Der Bundesrat verweist auf bestehende Instrumente wie Einladungs- und freihändige Verfahren, frühe Marktanalysen sowie Pilot- und Innovationsprojekte. Ergänzend bestehen Förderangebote wie Innosuisse oder GovTech. Aus Sicht vieler Startups bleiben diese Möglichkeiten jedoch punktuell und stark abhängig von einzelnen Beschaffungsstellen, statt systematisch eingesetzt zu werden.
Warum die Swiss Startup Association weiteren Handlungsbedarf sieht
Der Bundesrat anerkennt die Bedeutung innovationsfreundlicher Beschaffung, zieht daraus aber keine neuen Schlussfolgerungen. Der rechtliche Rahmen sei ausreichend, der Handlungsspielraum vorhanden. Für die Swiss Startup Association ist damit die Debatte nicht beendet, sondern eröffnet.
Für Startups ist fehlender Marktzugang kein abstraktes Problem, sondern ein konkretes Wachstumshemmnis.

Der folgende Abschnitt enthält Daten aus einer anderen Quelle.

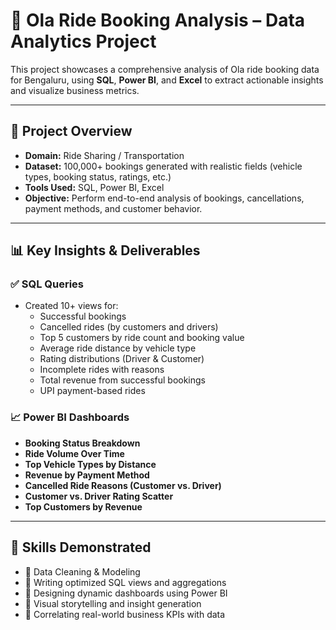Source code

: # 🚖 Ola Ride Booking Analysis – Data Analytics Project

This project showcases a comprehensive analysis of Ola ride booking data for Bengaluru, using **SQL**, **Power BI**, and **Excel** to extract actionable insights and visualize business metrics.

---

## 📁 Project Overview

- **Domain:** Ride Sharing / Transportation
- **Dataset:** 100,000+ bookings generated with realistic fields (vehicle types, booking status, ratings, etc.)
- **Tools Used:** SQL, Power BI, Excel
- **Objective:** Perform end-to-end analysis of bookings, cancellations, payment methods, and customer behavior.

---

## 📊 Key Insights & Deliverables

### ✅ SQL Queries
- Created 10+ views for:
  - Successful bookings
  - Cancelled rides (by customers and drivers)
  - Top 5 customers by ride count and booking value
  - Average ride distance by vehicle type
  - Rating distributions (Driver & Customer)
  - Incomplete rides with reasons
  - Total revenue from successful bookings
  - UPI payment-based rides

### 📈 Power BI Dashboards
- **Booking Status Breakdown**  
- **Ride Volume Over Time**  
- **Top Vehicle Types by Distance**  
- **Revenue by Payment Method**  
- **Cancelled Ride Reasons (Customer vs. Driver)**  
- **Customer vs. Driver Rating Scatter**  
- **Top Customers by Revenue**

---

## 🧠 Skills Demonstrated

- 📌 Data Cleaning & Modeling  
- 📌 Writing optimized SQL views and aggregations  
- 📌 Designing dynamic dashboards using Power BI  
- 📌 Visual storytelling and insight generation  
- 📌 Correlating real-world business KPIs with data
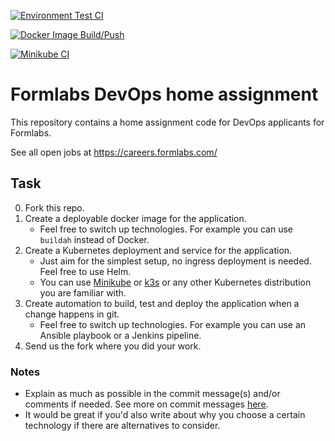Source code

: [![Environment Test CI](https://github.com/Mussa-Codspace-org/Formlabs_DevOps_Task/actions/workflows/environment.yml/badge.svg)](https://github.com/Mussa-Codspace-org/Formlabs_DevOps_Task/actions/workflows/environment.yml)

[![Docker Image Build/Push](https://github.com/Mussa-Codspace-org/formlabs_devops_task/actions/workflows/docker-image-build.yml/badge.svg)](https://github.com/Mussa-Codspace-org/formlabs_devops_task/actions/workflows/docker-image-build.yml)

[![Minikube CI](https://github.com/Mussa-Codspace-org/formlabs_devops_task/actions/workflows/Minikube-CI.yml/badge.svg)](https://github.com/Mussa-Codspace-org/formlabs_devops_task/actions/workflows/Minikube-CI.yml)

# Formlabs DevOps home assignment

This repository contains a home assignment code for DevOps applicants for Formlabs.

See all open jobs at https://careers.formlabs.com/


## Task

0. Fork this repo.
1. Create a deployable docker image for the application.
    - Feel free to switch up technologies. For example you can use `buildah` instead of Docker.
2. Create a Kubernetes deployment and service for the application.
    - Just aim for the simplest setup, no ingress deployment is needed. Feel free to use Helm.
    - You can use [Minikube](https://minikube.sigs.k8s.io/docs/start/) or [k3s](https://k3s.io/) or any other Kubernetes distribution you are familiar with.
3. Create automation to build, test and deploy the application when a change happens in git.
    - Feel free to switch up technologies. For example you can use an Ansible playbook or a Jenkins pipeline.
4. Send us the fork where you did your work.

### Notes

- Explain as much as possible in the commit message(s) and/or comments if needed. See more on commit messages [here](https://chris.beams.io/posts/git-commit/).
- It would be great if you'd also write about why you choose a certain technology if there are alternatives to consider.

Zeit und Ressourcen, die in komplexe Verfahren investiert werden müssen, fehlen für Produktentwicklung, Markteintritt und Skalierung. Gerade in frühen Phasen wirken administrative und formale Hürden in der Beschaffung besonders stark.

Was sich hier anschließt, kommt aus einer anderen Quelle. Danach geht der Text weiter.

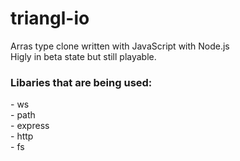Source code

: # triangl-io
Arras type clone written with JavaScript with Node.js<br>
Higly in beta state but still playable.

<h3>Libaries that are being used:<br></h3>
- ws<br>
- path<br>
- express<br>
- http<br>
- fs
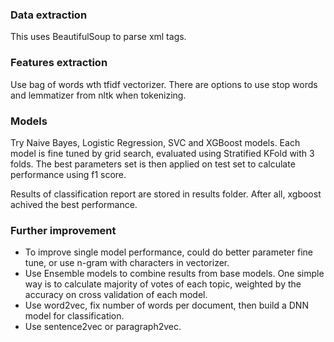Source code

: ### Data extraction
This uses BeautifulSoup to parse xml tags.

### Features extraction
Use bag of words wth tfidf vectorizer. There are options to use stop words and lemmatizer from nltk when tokenizing.

### Models
Try Naive Bayes, Logistic Regression, SVC and XGBoost models.
Each model is fine tuned by grid search, evaluated using Stratified KFold with 3 folds. The best parameters set is then
applied on test set to calculate performance using f1 score.

Results of classification report are stored in results folder. After all, xgboost achived the best performance.

### Further improvement
- To improve single model performance, could do better parameter fine tune, or use n-gram with characters in vectorizer.
- Use Ensemble models to combine results from base models. One simple way is to calculate majority of votes of each topic, 
weighted by the accuracy on cross validation of each model.
- Use word2vec, fix number of words per document, then build a DNN model for classification.
- Use sentence2vec or paragraph2vec.
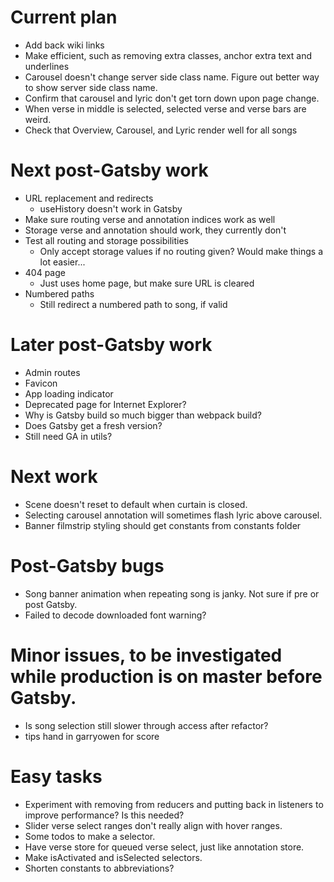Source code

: # Current plan
* Add back wiki links
* Make efficient, such as removing extra classes, anchor extra text and underlines
* Carousel doesn't change server side class name. Figure out better way to show server side class name.
* Confirm that carousel and lyric don't get torn down upon page change.
* When verse in middle is selected, selected verse and verse bars are weird.
* Check that Overview, Carousel, and Lyric render well for all songs

# Next post-Gatsby work
* URL replacement and redirects
    * useHistory doesn't work in Gatsby
* Make sure routing verse and annotation indices work as well
* Storage verse and annotation should work, they currently don't
* Test all routing and storage possibilities
    * Only accept storage values if no routing given? Would make things a lot easier...
* 404 page
    * Just uses home page, but make sure URL is cleared
* Numbered paths
    * Still redirect a numbered path to song, if valid

# Later post-Gatsby work
* Admin routes
* Favicon
* App loading indicator
* Deprecated page for Internet Explorer?
* Why is Gatsby build so much bigger than webpack build?
* Does Gatsby get a fresh version?
* Still need GA in utils?

# Next work
* Scene doesn't reset to default when curtain is closed.
* Selecting carousel annotation will sometimes flash lyric above carousel.
* Banner filmstrip styling should get constants from constants folder

# Post-Gatsby bugs
* Song banner animation when repeating song is janky. Not sure if pre or post Gatsby.
* Failed to decode downloaded font warning?

# Minor issues, to be investigated while production is on master before Gatsby.
* Is song selection still slower through access after refactor?
* tips hand in garryowen for score

# Easy tasks
* Experiment with removing from reducers and putting back in listeners to improve performance? Is this needed?
* Slider verse select ranges don't really align with hover ranges.
* Some todos to make a selector.
* Have verse store for queued verse select, just like annotation store.
* Make isActivated and isSelected selectors.
* Shorten constants to abbreviations?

Unser Ziel ist kein Systembruch, sondern eine konsequentere Nutzung der bestehenden Möglichkeiten. Öffentliche Beschaffung sollte nicht nur effizient abgewickelt, sondern strategisch eingesetzt werden. Eine innovationsorientierte Beschaffung stärkt Startups, erhöht die technologische Wettbewerbsfähigkeit und sichert langfristig Wertschöpfung in der Schweiz. Als Swiss Startup Association werden wir diesen Dialog mit Politik und Verwaltung weiterhin aktiv führen.